*** Block opens ***

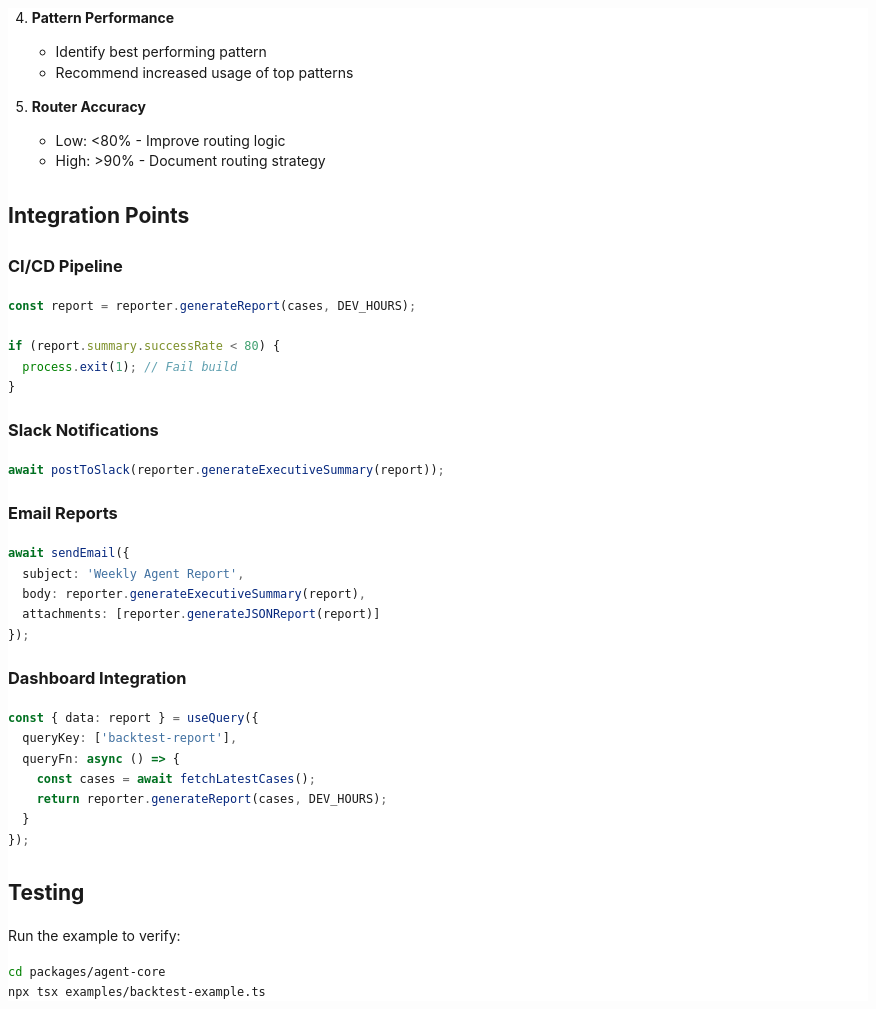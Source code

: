 4. **Pattern Performance**
   - Identify best performing pattern
   - Recommend increased usage of top patterns

5. **Router Accuracy**
   - Low: <80% - Improve routing logic
   - High: >90% - Document routing strategy

## Integration Points

### CI/CD Pipeline
```typescript
const report = reporter.generateReport(cases, DEV_HOURS);

if (report.summary.successRate < 80) {
  process.exit(1); // Fail build
}
```

### Slack Notifications
```typescript
await postToSlack(reporter.generateExecutiveSummary(report));
```

### Email Reports
```typescript
await sendEmail({
  subject: 'Weekly Agent Report',
  body: reporter.generateExecutiveSummary(report),
  attachments: [reporter.generateJSONReport(report)]
});
```

### Dashboard Integration
```typescript
const { data: report } = useQuery({
  queryKey: ['backtest-report'],
  queryFn: async () => {
    const cases = await fetchLatestCases();
    return reporter.generateReport(cases, DEV_HOURS);
  }
});
```

## Testing

Run the example to verify:
```bash
cd packages/agent-core
npx tsx examples/backtest-example.ts
```
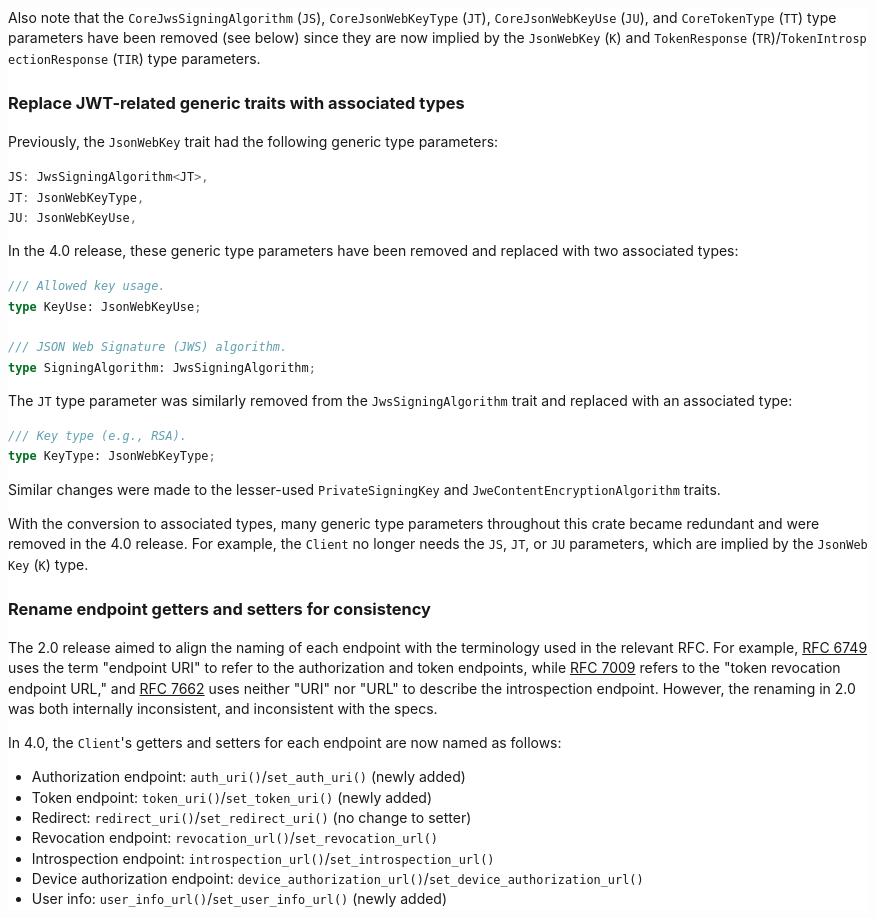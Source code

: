    Also note that the `CoreJwsSigningAlgorithm` (`JS`), `CoreJsonWebKeyType` (`JT`),
   `CoreJsonWebKeyUse` (`JU`), and `CoreTokenType` (`TT`) type parameters have been removed (see
   below) since they are now implied by the `JsonWebKey` (`K`) and `TokenResponse`
   (`TR`)/`TokenIntrospectionResponse` (`TIR`) type parameters.

### Replace JWT-related generic traits with associated types

Previously, the `JsonWebKey` trait had the following generic type parameters:
```rust
JS: JwsSigningAlgorithm<JT>,
JT: JsonWebKeyType,
JU: JsonWebKeyUse,
```

In the 4.0 release, these generic type parameters have been removed and replaced with two associated
types:
```rust
/// Allowed key usage.
type KeyUse: JsonWebKeyUse;

/// JSON Web Signature (JWS) algorithm.
type SigningAlgorithm: JwsSigningAlgorithm;
```

The `JT` type parameter was similarly removed from the `JwsSigningAlgorithm` trait and replaced
with an associated type:
```rust
/// Key type (e.g., RSA).
type KeyType: JsonWebKeyType;
```

Similar changes were made to the lesser-used `PrivateSigningKey` and `JweContentEncryptionAlgorithm`
traits.

With the conversion to associated types, many generic type parameters throughout this crate became
redundant and were removed in the 4.0 release. For example, the `Client` no longer needs the
`JS`, `JT`, or `JU` parameters, which are implied by the `JsonWebKey` (`K`) type.

### Rename endpoint getters and setters for consistency

The 2.0 release aimed to align the naming of each endpoint with the terminology used in the relevant
RFC. For example, [RFC 6749](https://datatracker.ietf.org/doc/html/rfc6749#section-3.1) uses the
term "endpoint URI" to refer to the authorization and token endpoints, while
[RFC 7009](https://datatracker.ietf.org/doc/html/rfc7009#section-2) refers to the
"token revocation endpoint URL," and
[RFC 7662](https://datatracker.ietf.org/doc/html/rfc7662#section-2) uses neither "URI" nor "URL"
to describe the introspection endpoint. However, the renaming in 2.0 was both internally
inconsistent, and inconsistent with the specs.

In 4.0, the `Client`'s getters and setters for each endpoint are now named as follows:
* Authorization endpoint: `auth_uri()`/`set_auth_uri()` (newly added)
* Token endpoint: `token_uri()`/`set_token_uri()` (newly added)
* Redirect: `redirect_uri()`/`set_redirect_uri()` (no change to setter)
* Revocation endpoint: `revocation_url()`/`set_revocation_url()`
* Introspection endpoint: `introspection_url()`/`set_introspection_url()`
* Device authorization endpoint: `device_authorization_url()`/`set_device_authorization_url()`
* User info: `user_info_url()`/`set_user_info_url()` (newly added)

*** Block closes ***

Try it
Using the entries above, extract exactly the lines from the one that contains "### Slack Notifications" through the one that contains "below) since they". Do not carry over any pictures.

Solution to this exercise
### Slack Notifications
```typescript
await postToSlack(reporter.generateExecutiveSummary(report));
```

### Email Reports
```typescript
await sendEmail({
  subject: 'Weekly Agent Report',
  body: reporter.generateExecutiveSummary(report),
  attachments: [reporter.generateJSONReport(report)]
});
```

### Dashboard Integration
```typescript
const { data: report } = useQuery({
  queryKey: ['backtest-report'],
  queryFn: async () => {
    const cases = await fetchLatestCases();
    return reporter.generateReport(cases, DEV_HOURS);
  }
});
```

## Testing

Run the example to verify:
```bash
cd packages/agent-core
npx tsx examples/backtest-example.ts
```
Source code

:    Also note that the `CoreJwsSigningAlgorithm` (`JS`), `CoreJsonWebKeyType` (`JT`),
   `CoreJsonWebKeyUse` (`JU`), and `CoreTokenType` (`TT`) type parameters have been removed (see
   below) since they are now implied by the `JsonWebKey` (`K`) and `TokenResponse`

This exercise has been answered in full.